## Instructions to follow:
What lines below contain the string "eliza"? List them all.

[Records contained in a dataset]
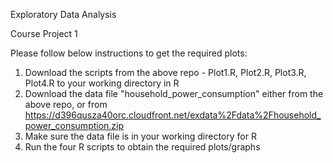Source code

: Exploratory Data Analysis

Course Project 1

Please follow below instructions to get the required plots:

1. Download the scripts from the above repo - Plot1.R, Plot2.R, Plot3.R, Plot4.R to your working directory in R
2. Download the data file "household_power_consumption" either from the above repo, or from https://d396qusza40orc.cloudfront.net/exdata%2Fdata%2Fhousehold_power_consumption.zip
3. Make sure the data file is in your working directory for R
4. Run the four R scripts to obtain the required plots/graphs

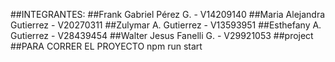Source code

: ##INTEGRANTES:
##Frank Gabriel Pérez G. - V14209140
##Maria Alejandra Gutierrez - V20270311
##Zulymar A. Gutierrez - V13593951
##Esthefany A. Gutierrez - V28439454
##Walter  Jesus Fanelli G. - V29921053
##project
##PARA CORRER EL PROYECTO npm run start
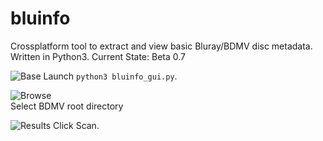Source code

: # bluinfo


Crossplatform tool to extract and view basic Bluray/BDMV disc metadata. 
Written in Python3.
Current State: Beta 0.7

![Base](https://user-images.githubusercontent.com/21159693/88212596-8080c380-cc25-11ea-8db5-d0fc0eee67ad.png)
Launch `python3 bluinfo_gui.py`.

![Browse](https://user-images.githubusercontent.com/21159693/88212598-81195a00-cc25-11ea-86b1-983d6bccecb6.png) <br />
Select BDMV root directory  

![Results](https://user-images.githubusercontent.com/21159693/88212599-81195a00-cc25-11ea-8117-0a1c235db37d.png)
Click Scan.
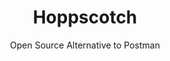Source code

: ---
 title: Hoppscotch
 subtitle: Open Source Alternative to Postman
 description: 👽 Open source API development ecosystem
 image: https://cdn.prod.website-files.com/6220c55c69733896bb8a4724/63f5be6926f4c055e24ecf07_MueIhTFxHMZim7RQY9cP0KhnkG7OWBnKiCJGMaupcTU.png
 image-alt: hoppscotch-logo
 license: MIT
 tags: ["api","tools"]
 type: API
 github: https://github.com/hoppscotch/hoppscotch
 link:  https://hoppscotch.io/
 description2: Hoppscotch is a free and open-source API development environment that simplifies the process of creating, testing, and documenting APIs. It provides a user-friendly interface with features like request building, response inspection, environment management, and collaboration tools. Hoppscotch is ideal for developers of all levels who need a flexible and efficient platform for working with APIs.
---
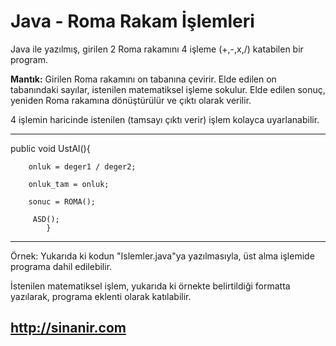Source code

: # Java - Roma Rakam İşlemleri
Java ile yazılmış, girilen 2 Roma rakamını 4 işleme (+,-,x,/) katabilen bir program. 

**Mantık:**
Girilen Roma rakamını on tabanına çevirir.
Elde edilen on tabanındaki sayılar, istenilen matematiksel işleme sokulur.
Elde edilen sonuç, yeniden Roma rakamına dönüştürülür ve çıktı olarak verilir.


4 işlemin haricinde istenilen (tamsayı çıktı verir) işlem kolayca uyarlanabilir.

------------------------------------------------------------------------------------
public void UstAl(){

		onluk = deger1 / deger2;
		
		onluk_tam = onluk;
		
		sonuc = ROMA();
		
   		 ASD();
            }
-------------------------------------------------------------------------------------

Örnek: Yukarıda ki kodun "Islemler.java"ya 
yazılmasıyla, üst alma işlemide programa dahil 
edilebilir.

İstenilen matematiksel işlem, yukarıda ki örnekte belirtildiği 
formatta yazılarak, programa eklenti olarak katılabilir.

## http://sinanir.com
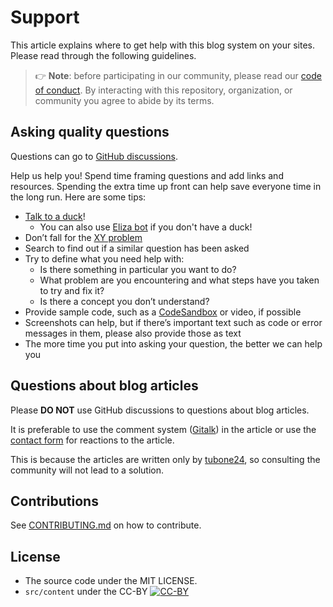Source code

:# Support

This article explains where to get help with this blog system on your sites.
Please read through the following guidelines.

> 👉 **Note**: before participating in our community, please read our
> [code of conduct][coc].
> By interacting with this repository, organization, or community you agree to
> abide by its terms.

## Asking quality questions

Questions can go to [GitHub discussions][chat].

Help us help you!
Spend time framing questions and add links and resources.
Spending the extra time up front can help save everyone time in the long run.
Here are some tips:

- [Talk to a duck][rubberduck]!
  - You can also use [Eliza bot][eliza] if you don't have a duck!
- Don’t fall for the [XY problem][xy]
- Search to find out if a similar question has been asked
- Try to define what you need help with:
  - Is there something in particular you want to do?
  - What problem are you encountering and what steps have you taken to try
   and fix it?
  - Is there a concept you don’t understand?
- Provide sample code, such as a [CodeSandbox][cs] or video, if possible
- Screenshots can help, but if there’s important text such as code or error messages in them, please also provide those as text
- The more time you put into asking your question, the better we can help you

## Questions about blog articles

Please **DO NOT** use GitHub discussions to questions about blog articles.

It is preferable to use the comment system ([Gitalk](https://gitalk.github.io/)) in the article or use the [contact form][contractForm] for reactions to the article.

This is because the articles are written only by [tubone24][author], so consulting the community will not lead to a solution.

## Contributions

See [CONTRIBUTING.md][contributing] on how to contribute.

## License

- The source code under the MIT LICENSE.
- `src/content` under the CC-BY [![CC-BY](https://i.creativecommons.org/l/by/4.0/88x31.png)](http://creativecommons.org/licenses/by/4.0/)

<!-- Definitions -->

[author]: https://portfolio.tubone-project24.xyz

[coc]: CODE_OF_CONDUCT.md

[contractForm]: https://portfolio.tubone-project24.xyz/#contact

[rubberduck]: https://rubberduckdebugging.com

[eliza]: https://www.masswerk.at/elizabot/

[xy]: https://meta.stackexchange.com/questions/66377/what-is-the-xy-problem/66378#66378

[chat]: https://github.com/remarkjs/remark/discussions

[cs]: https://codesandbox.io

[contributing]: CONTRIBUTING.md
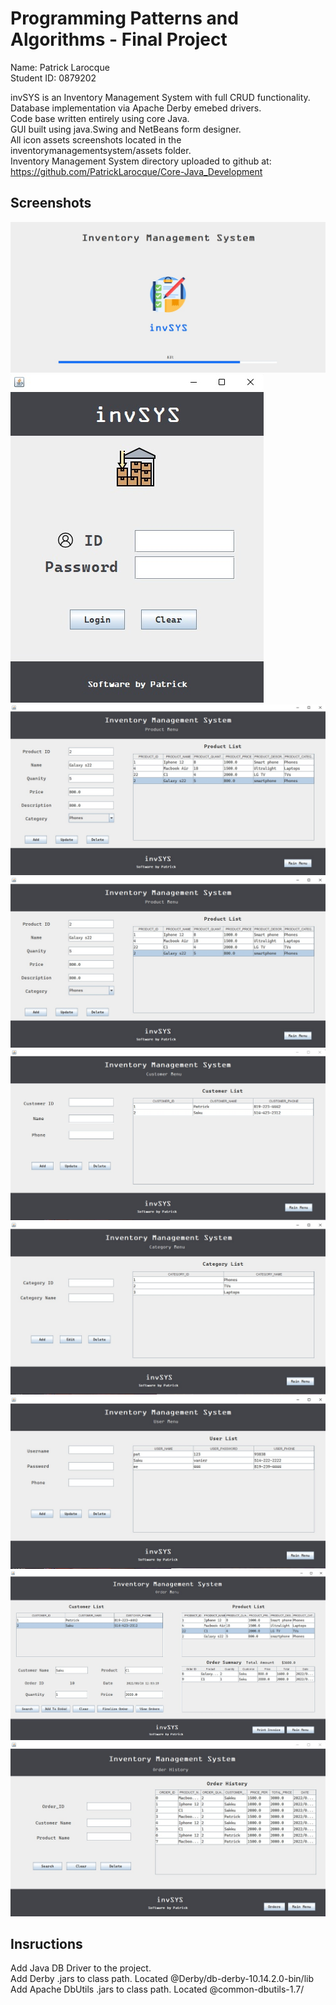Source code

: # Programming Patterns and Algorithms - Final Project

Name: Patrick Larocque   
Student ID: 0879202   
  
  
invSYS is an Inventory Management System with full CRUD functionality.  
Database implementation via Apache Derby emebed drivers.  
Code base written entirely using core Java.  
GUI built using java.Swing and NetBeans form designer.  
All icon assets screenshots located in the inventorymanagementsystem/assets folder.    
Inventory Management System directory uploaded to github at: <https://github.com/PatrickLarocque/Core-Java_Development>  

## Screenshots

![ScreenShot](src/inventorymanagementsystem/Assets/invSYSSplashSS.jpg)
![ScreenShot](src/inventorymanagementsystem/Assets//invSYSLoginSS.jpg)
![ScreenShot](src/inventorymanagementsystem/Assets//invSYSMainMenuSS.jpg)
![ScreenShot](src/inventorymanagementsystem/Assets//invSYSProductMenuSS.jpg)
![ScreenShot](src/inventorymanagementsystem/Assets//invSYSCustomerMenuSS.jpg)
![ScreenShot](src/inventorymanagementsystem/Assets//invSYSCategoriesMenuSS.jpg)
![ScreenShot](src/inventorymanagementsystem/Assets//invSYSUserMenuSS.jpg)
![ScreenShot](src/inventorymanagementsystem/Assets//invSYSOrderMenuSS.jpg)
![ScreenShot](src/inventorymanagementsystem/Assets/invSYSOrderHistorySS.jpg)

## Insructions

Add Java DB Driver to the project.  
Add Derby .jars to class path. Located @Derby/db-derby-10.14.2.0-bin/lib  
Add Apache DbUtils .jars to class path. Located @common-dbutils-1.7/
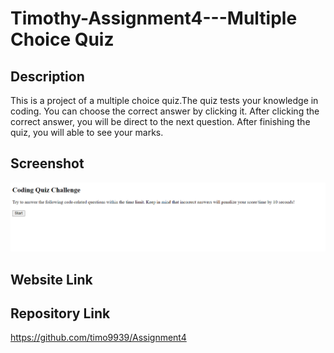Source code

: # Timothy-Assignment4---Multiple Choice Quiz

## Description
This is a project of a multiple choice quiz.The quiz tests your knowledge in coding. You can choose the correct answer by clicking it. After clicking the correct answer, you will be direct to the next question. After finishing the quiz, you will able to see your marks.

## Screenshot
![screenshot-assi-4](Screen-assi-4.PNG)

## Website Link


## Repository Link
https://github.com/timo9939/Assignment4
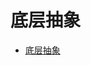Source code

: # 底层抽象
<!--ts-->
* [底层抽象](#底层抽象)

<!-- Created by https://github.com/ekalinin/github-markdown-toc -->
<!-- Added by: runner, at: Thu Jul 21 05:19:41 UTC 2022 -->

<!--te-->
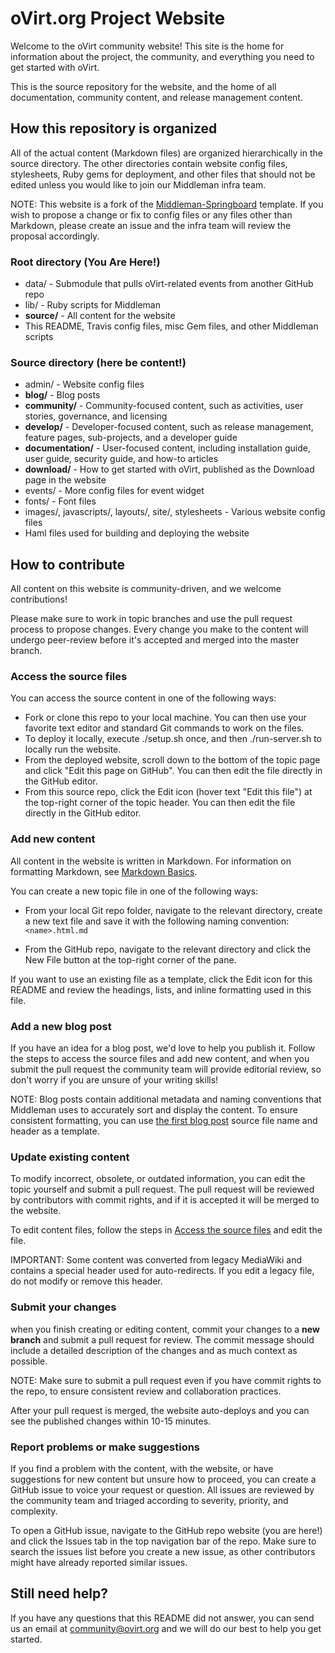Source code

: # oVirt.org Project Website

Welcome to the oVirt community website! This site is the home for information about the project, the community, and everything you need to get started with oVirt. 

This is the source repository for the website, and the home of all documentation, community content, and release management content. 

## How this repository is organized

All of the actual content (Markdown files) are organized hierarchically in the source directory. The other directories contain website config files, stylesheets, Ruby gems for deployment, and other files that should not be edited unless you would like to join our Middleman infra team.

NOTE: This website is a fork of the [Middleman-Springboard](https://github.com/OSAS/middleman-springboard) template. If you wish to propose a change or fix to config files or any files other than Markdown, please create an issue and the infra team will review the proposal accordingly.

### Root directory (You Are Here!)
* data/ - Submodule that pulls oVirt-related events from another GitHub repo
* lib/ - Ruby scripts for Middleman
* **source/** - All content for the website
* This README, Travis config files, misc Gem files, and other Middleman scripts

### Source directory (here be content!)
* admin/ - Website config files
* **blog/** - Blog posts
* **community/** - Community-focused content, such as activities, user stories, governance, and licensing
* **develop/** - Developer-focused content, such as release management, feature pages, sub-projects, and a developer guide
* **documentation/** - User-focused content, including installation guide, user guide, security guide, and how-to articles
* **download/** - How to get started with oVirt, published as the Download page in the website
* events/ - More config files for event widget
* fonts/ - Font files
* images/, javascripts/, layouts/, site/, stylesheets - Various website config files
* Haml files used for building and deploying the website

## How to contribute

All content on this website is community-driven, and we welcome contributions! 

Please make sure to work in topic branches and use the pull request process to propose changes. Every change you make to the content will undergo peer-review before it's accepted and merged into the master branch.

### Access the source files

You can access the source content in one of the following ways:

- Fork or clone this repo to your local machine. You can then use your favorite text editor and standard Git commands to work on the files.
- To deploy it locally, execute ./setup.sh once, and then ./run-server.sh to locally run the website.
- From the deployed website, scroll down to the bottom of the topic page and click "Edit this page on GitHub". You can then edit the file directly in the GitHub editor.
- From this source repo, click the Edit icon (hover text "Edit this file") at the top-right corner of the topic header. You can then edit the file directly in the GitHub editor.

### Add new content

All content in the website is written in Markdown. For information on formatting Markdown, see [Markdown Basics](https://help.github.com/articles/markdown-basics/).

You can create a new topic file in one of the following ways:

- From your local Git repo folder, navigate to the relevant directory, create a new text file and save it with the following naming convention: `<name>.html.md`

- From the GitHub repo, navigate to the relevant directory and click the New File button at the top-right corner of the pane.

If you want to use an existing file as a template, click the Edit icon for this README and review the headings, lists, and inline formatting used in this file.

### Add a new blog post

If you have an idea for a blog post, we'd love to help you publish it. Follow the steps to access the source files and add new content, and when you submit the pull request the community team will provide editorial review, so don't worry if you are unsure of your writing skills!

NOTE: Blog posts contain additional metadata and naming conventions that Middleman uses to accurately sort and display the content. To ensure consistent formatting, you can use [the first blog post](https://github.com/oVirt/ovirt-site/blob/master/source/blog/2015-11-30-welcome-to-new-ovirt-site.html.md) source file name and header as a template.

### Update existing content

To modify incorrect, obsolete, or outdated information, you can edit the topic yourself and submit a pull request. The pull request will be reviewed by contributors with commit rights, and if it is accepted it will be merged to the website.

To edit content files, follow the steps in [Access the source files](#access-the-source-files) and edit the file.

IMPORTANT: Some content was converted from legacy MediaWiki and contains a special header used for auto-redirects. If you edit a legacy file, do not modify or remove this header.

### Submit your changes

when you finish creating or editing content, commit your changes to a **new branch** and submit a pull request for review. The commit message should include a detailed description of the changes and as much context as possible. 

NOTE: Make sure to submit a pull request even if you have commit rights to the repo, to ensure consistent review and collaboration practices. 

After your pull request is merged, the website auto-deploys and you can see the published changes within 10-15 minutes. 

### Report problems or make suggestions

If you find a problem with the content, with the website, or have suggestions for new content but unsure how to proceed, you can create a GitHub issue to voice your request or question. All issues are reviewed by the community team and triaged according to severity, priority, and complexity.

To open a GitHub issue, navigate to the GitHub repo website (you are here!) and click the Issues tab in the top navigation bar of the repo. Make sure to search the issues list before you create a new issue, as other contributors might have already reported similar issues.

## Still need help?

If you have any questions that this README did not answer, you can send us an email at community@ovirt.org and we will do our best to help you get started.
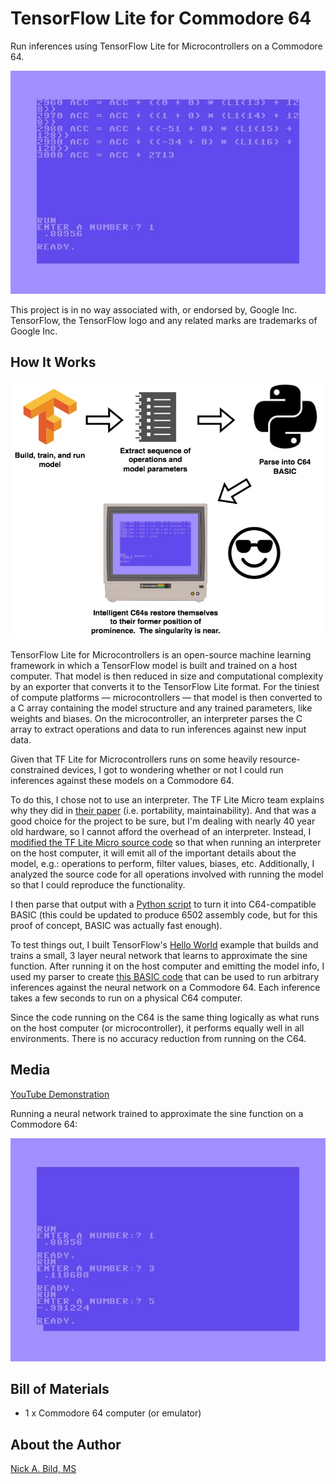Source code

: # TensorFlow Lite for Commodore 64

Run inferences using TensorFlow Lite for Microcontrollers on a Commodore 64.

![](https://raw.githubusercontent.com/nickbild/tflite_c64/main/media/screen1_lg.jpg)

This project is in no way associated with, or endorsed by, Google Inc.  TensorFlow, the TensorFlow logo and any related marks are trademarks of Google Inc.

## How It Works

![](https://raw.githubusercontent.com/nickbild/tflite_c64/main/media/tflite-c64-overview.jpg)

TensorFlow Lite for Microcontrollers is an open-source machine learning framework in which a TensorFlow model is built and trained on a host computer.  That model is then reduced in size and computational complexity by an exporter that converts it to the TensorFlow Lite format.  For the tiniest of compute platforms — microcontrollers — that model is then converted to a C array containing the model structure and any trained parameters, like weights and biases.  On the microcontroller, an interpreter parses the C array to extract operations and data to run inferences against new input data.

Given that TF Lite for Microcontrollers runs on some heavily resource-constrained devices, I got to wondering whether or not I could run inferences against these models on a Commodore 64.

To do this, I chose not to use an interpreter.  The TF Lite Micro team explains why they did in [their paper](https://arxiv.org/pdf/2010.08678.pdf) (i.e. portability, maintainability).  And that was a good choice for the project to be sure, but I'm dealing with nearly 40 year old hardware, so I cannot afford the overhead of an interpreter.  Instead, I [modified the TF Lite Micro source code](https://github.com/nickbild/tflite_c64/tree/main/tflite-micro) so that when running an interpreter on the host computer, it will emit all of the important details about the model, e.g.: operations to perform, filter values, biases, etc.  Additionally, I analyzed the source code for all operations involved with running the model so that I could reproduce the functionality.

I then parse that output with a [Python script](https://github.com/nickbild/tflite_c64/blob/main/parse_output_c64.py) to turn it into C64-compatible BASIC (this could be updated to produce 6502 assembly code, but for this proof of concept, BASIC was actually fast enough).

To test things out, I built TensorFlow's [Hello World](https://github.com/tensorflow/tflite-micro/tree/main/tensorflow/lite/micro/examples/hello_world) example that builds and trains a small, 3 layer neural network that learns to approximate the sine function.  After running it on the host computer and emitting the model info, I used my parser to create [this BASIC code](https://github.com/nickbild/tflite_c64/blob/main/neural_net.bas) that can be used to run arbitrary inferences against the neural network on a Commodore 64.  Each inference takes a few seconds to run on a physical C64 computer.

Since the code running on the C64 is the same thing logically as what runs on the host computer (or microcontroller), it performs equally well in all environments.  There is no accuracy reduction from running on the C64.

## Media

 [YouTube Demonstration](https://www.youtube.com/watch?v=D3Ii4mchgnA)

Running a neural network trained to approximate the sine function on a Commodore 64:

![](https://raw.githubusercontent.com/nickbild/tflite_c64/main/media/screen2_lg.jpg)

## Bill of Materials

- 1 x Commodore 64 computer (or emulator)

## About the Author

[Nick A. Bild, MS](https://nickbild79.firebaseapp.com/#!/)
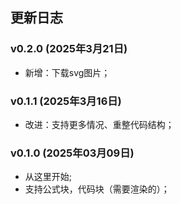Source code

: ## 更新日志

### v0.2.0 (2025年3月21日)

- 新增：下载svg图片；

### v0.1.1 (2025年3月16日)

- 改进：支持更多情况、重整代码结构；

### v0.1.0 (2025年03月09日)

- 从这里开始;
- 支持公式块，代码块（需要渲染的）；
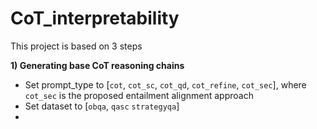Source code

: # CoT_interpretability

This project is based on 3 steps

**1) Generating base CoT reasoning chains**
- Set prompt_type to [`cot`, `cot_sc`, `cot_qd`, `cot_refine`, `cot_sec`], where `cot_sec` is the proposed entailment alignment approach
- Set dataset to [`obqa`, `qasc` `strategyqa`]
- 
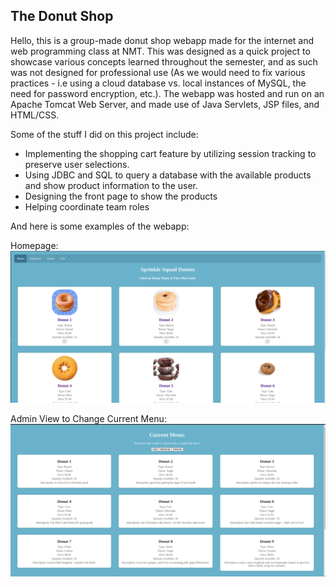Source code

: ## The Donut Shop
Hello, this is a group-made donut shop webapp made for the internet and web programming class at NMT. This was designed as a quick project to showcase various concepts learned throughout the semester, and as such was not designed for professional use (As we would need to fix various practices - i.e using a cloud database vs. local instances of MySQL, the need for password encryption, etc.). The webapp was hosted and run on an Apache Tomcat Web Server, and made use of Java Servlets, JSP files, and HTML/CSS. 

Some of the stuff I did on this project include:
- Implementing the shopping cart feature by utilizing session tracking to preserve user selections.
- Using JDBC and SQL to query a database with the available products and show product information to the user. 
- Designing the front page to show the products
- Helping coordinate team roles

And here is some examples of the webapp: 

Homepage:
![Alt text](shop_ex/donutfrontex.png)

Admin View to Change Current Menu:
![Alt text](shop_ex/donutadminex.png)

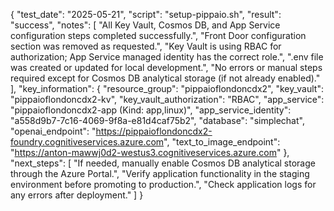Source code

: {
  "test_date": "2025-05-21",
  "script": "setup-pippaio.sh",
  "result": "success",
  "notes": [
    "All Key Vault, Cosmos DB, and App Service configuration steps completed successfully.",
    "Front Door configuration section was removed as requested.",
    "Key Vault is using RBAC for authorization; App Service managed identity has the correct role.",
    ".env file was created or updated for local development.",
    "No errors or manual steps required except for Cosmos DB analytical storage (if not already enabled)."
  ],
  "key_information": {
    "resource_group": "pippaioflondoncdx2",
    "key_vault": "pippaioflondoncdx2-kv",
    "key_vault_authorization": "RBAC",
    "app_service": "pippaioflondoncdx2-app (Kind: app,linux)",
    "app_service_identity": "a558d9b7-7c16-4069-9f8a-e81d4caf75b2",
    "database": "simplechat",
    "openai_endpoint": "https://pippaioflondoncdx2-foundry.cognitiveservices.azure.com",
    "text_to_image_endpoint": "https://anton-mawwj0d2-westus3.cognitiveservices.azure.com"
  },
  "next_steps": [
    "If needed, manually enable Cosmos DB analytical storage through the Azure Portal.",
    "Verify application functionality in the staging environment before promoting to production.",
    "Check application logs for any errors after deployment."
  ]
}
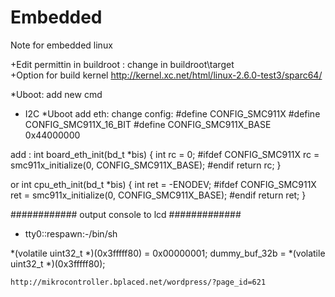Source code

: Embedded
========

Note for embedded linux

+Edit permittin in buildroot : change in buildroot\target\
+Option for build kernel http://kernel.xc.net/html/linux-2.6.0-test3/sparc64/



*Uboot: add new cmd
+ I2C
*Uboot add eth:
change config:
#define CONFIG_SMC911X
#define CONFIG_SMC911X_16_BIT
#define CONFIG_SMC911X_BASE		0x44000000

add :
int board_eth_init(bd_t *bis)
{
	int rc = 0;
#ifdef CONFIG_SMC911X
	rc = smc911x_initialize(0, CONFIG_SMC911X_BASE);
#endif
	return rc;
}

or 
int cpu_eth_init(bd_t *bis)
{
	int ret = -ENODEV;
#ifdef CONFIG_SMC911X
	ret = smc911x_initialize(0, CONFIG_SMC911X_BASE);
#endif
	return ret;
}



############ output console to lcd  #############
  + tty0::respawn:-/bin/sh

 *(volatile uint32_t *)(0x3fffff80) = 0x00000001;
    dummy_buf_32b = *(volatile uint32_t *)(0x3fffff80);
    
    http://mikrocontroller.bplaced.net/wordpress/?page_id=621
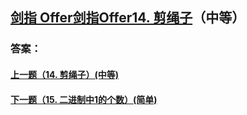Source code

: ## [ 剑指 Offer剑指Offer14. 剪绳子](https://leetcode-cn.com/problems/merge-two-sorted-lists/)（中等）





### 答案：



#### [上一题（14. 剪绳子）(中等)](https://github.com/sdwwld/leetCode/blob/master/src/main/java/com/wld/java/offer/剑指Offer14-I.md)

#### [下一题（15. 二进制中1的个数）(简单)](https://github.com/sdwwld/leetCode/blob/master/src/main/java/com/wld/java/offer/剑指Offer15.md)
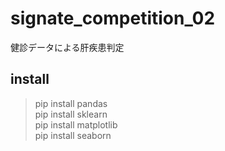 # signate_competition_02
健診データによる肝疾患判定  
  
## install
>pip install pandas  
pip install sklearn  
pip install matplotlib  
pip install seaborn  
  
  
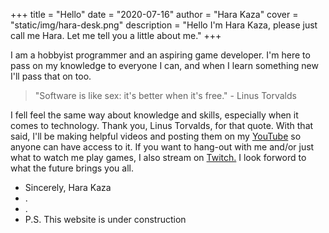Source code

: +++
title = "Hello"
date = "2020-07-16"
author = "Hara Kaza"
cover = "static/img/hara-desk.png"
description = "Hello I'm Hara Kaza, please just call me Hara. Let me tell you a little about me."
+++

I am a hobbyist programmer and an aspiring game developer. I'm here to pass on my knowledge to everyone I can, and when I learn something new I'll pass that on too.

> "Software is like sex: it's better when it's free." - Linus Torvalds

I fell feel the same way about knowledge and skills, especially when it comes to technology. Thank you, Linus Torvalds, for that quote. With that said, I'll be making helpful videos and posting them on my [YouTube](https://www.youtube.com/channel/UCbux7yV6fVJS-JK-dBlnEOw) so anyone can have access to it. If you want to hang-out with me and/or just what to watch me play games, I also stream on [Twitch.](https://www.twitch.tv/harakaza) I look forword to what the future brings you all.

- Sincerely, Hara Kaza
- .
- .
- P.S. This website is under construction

## Answer to this exercise:
  - You can also use [Eliza bot][eliza] if you don't have a duck!
[eliza]: https://www.masswerk.at/elizabot/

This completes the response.